Name	Name	Last commit message	Last commit date
parent directory ..
README.md	README.md

☁ Perform Foundational Data, ML, and AI Tasks in Google Cloud: Challenge Lab | logbook

In this article, we will go through the lab GSP323 Perform Foundational Data, ML, and AI Tasks in Google Cloud: Challenge Lab, which is labeled as an expert-level exercise. You will practice the skills and knowledge for running Dataflow, Dataproc, and Dataprep as well as Google Cloud Speech API.

The challenge contains 4 required tasks:

Task 1: Run a simple Dataflow job

In this task, you have to transfer the data in a CSV file to BigQuery using Dataflow via Pub/Sub. First of all, you need to create a BigQuery dataset called lab and a Cloud Storage bucket called with your project ID.

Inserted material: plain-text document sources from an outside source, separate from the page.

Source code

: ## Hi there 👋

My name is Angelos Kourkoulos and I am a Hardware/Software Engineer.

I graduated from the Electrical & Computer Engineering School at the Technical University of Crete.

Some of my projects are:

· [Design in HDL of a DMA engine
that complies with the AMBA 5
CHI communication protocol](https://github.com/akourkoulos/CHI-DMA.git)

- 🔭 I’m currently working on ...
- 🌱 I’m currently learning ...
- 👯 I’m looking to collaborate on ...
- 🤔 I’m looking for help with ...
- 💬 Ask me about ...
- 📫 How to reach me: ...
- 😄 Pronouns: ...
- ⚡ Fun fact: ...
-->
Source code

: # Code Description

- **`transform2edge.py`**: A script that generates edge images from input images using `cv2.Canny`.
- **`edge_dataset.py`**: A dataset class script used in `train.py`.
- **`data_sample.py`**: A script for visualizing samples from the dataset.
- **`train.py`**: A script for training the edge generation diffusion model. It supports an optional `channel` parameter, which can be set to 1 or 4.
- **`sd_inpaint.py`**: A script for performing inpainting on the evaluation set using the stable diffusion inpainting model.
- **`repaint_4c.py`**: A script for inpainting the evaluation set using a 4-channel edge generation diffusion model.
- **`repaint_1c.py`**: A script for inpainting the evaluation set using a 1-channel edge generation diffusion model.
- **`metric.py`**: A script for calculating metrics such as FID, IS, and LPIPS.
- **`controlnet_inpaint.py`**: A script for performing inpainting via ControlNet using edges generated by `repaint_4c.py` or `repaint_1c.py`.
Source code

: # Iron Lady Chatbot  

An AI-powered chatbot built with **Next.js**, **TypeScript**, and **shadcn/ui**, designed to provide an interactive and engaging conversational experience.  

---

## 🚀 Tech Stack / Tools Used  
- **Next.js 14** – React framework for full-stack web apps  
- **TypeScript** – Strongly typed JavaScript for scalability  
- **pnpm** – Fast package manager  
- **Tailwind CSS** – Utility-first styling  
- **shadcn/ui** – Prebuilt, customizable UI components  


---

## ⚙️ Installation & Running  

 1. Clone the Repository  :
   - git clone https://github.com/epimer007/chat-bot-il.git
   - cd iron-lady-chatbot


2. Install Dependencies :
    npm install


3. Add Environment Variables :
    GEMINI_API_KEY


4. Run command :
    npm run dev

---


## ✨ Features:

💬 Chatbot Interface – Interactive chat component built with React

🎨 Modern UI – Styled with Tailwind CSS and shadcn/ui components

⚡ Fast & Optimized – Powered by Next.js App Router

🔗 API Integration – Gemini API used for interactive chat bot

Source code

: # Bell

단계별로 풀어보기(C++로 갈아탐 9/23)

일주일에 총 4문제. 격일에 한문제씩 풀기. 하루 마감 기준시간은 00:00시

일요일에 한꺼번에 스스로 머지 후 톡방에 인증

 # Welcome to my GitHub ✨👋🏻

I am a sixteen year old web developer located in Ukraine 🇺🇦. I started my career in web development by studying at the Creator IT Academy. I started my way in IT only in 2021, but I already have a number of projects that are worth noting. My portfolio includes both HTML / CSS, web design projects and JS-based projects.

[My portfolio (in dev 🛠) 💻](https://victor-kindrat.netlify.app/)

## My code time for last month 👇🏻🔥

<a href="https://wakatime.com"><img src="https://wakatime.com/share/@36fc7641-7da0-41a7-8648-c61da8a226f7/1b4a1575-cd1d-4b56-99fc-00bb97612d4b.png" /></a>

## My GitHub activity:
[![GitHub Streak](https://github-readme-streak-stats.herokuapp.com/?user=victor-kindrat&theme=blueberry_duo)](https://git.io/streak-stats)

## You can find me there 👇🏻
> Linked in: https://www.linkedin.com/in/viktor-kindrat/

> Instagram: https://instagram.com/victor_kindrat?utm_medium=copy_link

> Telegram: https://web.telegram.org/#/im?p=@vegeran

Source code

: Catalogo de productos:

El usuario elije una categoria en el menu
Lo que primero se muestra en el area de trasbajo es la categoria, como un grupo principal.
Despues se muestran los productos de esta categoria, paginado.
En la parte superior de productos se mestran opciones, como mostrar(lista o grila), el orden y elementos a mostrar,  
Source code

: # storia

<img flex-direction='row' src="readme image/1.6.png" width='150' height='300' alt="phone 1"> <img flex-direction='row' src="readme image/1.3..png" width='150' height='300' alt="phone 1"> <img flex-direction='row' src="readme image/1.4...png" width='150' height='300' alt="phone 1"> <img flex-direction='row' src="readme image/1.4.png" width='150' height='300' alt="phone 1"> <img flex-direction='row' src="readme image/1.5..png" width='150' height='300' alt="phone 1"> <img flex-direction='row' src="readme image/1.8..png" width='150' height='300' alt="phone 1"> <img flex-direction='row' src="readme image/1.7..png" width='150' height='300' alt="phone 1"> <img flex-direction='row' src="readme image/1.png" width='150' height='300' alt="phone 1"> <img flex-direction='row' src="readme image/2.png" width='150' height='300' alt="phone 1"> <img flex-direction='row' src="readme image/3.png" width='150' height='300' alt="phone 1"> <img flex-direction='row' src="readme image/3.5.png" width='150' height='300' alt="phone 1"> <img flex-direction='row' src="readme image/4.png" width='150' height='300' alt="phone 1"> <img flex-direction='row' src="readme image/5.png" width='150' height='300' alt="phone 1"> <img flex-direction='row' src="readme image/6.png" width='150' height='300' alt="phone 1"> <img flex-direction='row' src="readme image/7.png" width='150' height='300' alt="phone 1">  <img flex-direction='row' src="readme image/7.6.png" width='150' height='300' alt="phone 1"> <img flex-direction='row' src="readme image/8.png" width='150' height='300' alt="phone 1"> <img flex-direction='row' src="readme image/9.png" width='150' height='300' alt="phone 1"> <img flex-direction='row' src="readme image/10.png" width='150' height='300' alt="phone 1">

1.1 Created a BigQuery dataset

In the Cloud Console, click on Navigation Menu > BigQuery.
Select your project in the left pane.
Click CREATE DATASET.
Enter dataset_name in the Dataset ID, then click Create dataset.
Run gsutil cp gs://cloud-training/gsp323/lab.schema .in the Cloud Shell to download the schema file.
View the schema by running cat lab.schema. And Copy the schema
Go back to the Cloud Console, select the new dataset lab and click Create Table.
In the Create table dialog, select Google Cloud Storage from the dropdown in the Source section.
Copy cloud-training/gsp323/lab.csv to Select file from GCS bucket.
Enter customers to “Table name” in the Destination section.
Enable Edit as text and copy the JSON data from the lab.schema file to the textarea in the Schema section.
Click Create table.

1.2 Create a Cloud Storage bucket

In the Cloud Console, click on Navigation Menu > Storage.
Click CREATE BUCKET.
Copy your Bucket Name from panel.
Click CREATE.

1.3 Create a Dataflow job

In the Cloud Console, click on Navigation Menu > Dataflow.
Click CREATE JOB FROM TEMPLATE.
In Create job from template, give an arbitrary job name.
From the dropdown under Dataflow template, select Text Files on Cloud Storage BigQuery under “Process Data in Bulk (batch)”. (DO NOT select the item under “Process Data Continuously (stream)”).
Under the Required parameters, enter the following values:

Field	Value
JavaScript UDF path in Cloud Storage	`gs://cloud-training/gsp323/lab.js`
JSON path	`gs://cloud-training/gsp323/lab.schema`
JavaScript UDF name	`transform`
BigQuery output table	`Use As per your lab`
Cloud Storage input path	`gs://cloud-training/gsp323/lab.csv`
Temporary BigQuery directory	`Use As per your lab`
Temporary location	`Use As per your lab`

Click RUN JOB.

Task 2: Run a simple Dataproc job

Create a Dataproc cluster

In the Cloud Console, click on Navigation Menu > Dataproc > Clusters.
Click CREATE CLUSTER.
Make sure the cluster is going to create in the region Use As per your lab.
Click Create.
After the cluster has been created, click the SSH button in the row of the master instance.
In the SSH console, run the following command:

hdfs dfs -cp gs://cloud-training/gsp323/data.txt /data.txt

Close the SSH window and go back to the Cloud Console.
Click SUBMIT JOB on the cluster details page.
Select Spark from the dropdown of “Job type”.
Copy org.apache.spark.examples.SparkPageRank to “Main class or jar”.
Copy file:///usr/lib/spark/examples/jars/spark-examples.jar to “Jar files”.
Enter /data.txt to “Arguments”.
Click CREATE.

Task 3: Run a simple Dataprep job

Import runs.csv to Dataprep

In the Cloud Console, click on Navigation menu > Dataprep.
After entering the home page of Cloud Dataprep, click the Import Data button.
In the Import Data page, select GCS in the left pane.
Click on the pencil icon under Choose a file or folder.
Copy below code and paste it to the textbox, and click the Go button next to it.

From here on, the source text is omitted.